上げ直し。
子供視点で見るか、大人視点で見るかで大分見方が変わる作品。
ヒトラーが掲げるプロパガンダを純粋に信じるジョジョの世界は、コメディリーフで、とても敗色濃厚な当時のドイツの情勢を想起させないぐらい明るい。
しかし反面、ジョジョ以上に戦場の現実を知る大人達からは、何とも言えない悲壮感が漂っているように見えたのが印象的だった。
例えばキャプテンK。ジョジョの視点から見た彼は可笑しなオジさんのような印象を見受けられるのに、学校で当時の情勢を学んでる私が見ると、彼のユニークな言動も行動も、もはや現実に絶望し、捨て鉢になっているようにしか見えないのがとにかく悲しかったし、コメディシーンとして描いてるであろう場面でも全然笑えなかった。

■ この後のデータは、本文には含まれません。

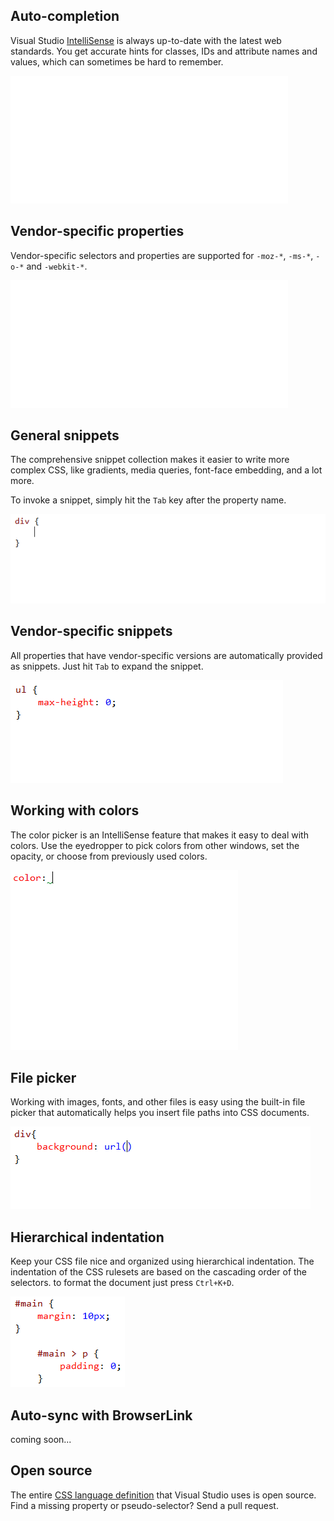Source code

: <properties
			pageTitle="CSS"
			description="The new CSS editor in Visual Studio fully supports all versions of CSS including CSS Selectors Level 4."
			slug="css"
			order="400"
			keywords="css, intellisense, stylesheets"
/>

## Auto-completion
Visual Studio [IntelliSense](http://go.microsoft.com/fwlink/?LinkId=532997) is always up-to-date with the latest web standards. You get accurate hints for classes, IDs and attribute names and values, which can sometimes be hard to remember.

![Advanced auto completion](_assets/css-advanced-auto-completion.gif)

## Vendor-specific properties
Vendor-specific selectors and properties are supported for `-moz-*`, `-ms-*`, `-o-*` and `-webkit-*`.

![Vendor specifics](_assets/css-vendor-specifics.gif)

## General snippets
The comprehensive snippet collection makes it easier to write more complex CSS, like gradients, media queries, font-face embedding, and a lot more.

To invoke a snippet, simply hit the `Tab` key after the property name.

![CSS snippets](_assets/css-snippets.gif)

## Vendor-specific snippets
All properties that have vendor-specific versions are automatically provided as snippets. Just hit `Tab` to expand the snippet.

![CSS Vendor specific snippets](_assets/css-vendor-snippets.gif)

## Working with colors
The color picker is an IntelliSense feature that makes it easy to deal with colors. Use the eyedropper to pick colors from other windows, set the opacity, or choose from previously used colors.

![CSS color picker](_assets/css-colors.gif)

## File picker
Working with images, fonts, and other files is easy using
the built-in file picker that automatically helps you insert file
paths into CSS documents.

![CSS file picker](_assets/css-file-picker.gif)

## Hierarchical indentation
Keep your CSS file nice and organized using hierarchical indentation. The indentation of the CSS rulesets are based on the cascading order of the selectors. to format the document just press `Ctrl+K+D`.

![CSS hierarchical indentation](_assets/css-hierarchical-indentation.png)

## Auto-sync with BrowserLink
coming soon...

## Open source
The entire [CSS language definition](http://schemastore.org/css) that Visual Studio uses is open source. Find a missing property or pseudo-selector? Send a pull request.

他にもジョジョ視点では明るくて優しい女性だったジョジョのママも、視聴者視点ではジョジョの安全度外視でユダヤ人のエルサを匿ってたり、ジョジョをほったらかしにし、政治運動に傾いてしまっていたり等、大人視点で見ると生々しい当時のリアリティが見え隠れしていて、とにかくタイカ監督のシリアスとコメディの使い分けの巧みさを感じられた一本だった。傑作です。